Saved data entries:
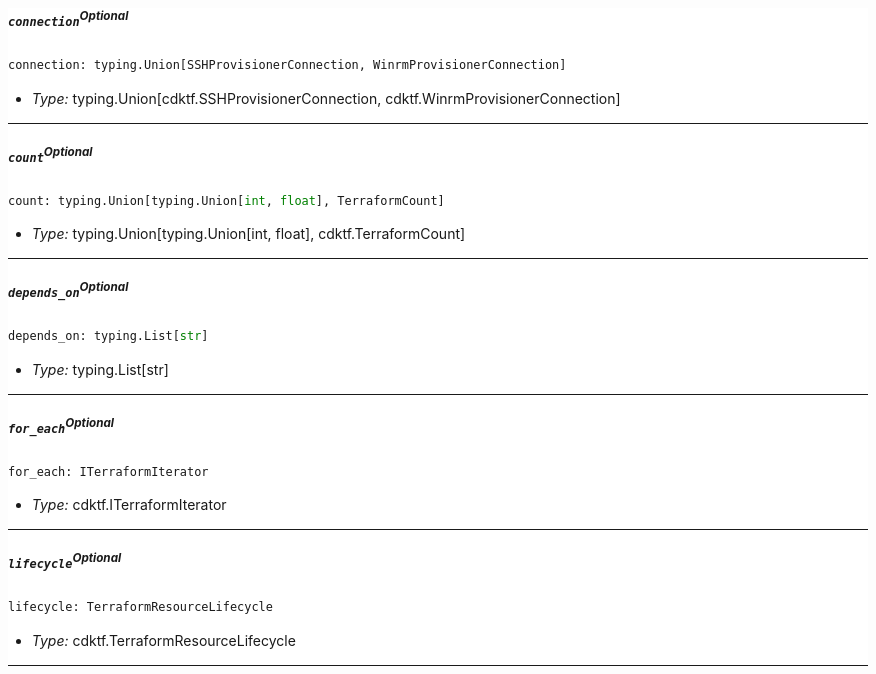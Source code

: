 ##### `connection`<sup>Optional</sup> <a name="connection" id="@ithings/cdktf-provider-openstack.networkingRouterV2.NetworkingRouterV2.property.connection"></a>

```python
connection: typing.Union[SSHProvisionerConnection, WinrmProvisionerConnection]
```

- *Type:* typing.Union[cdktf.SSHProvisionerConnection, cdktf.WinrmProvisionerConnection]

---

##### `count`<sup>Optional</sup> <a name="count" id="@ithings/cdktf-provider-openstack.networkingRouterV2.NetworkingRouterV2.property.count"></a>

```python
count: typing.Union[typing.Union[int, float], TerraformCount]
```

- *Type:* typing.Union[typing.Union[int, float], cdktf.TerraformCount]

---

##### `depends_on`<sup>Optional</sup> <a name="depends_on" id="@ithings/cdktf-provider-openstack.networkingRouterV2.NetworkingRouterV2.property.dependsOn"></a>

```python
depends_on: typing.List[str]
```

- *Type:* typing.List[str]

---

##### `for_each`<sup>Optional</sup> <a name="for_each" id="@ithings/cdktf-provider-openstack.networkingRouterV2.NetworkingRouterV2.property.forEach"></a>

```python
for_each: ITerraformIterator
```

- *Type:* cdktf.ITerraformIterator

---

##### `lifecycle`<sup>Optional</sup> <a name="lifecycle" id="@ithings/cdktf-provider-openstack.networkingRouterV2.NetworkingRouterV2.property.lifecycle"></a>

```python
lifecycle: TerraformResourceLifecycle
```

- *Type:* cdktf.TerraformResourceLifecycle

---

▶ Problem statement
Only the lines of the data holding the string "cdktf" are wanted; copy each of them.

▶ Exercise response
: ##### `connection`<sup>Optional</sup> <a name="connection" id="@ithings/cdktf-provider-openstack.networkingRouterV2.NetworkingRouterV2.property.connection"></a>
- *Type:* typing.Union[cdktf.SSHProvisionerConnection, cdktf.WinrmProvisionerConnection]
##### `count`<sup>Optional</sup> <a name="count" id="@ithings/cdktf-provider-openstack.networkingRouterV2.NetworkingRouterV2.property.count"></a>
- *Type:* typing.Union[typing.Union[int, float], cdktf.TerraformCount]
##### `depends_on`<sup>Optional</sup> <a name="depends_on" id="@ithings/cdktf-provider-openstack.networkingRouterV2.NetworkingRouterV2.property.dependsOn"></a>
##### `for_each`<sup>Optional</sup> <a name="for_each" id="@ithings/cdktf-provider-openstack.networkingRouterV2.NetworkingRouterV2.property.forEach"></a>
- *Type:* cdktf.ITerraformIterator
##### `lifecycle`<sup>Optional</sup> <a name="lifecycle" id="@ithings/cdktf-provider-openstack.networkingRouterV2.NetworkingRouterV2.property.lifecycle"></a>
- *Type:* cdktf.TerraformResourceLifecycle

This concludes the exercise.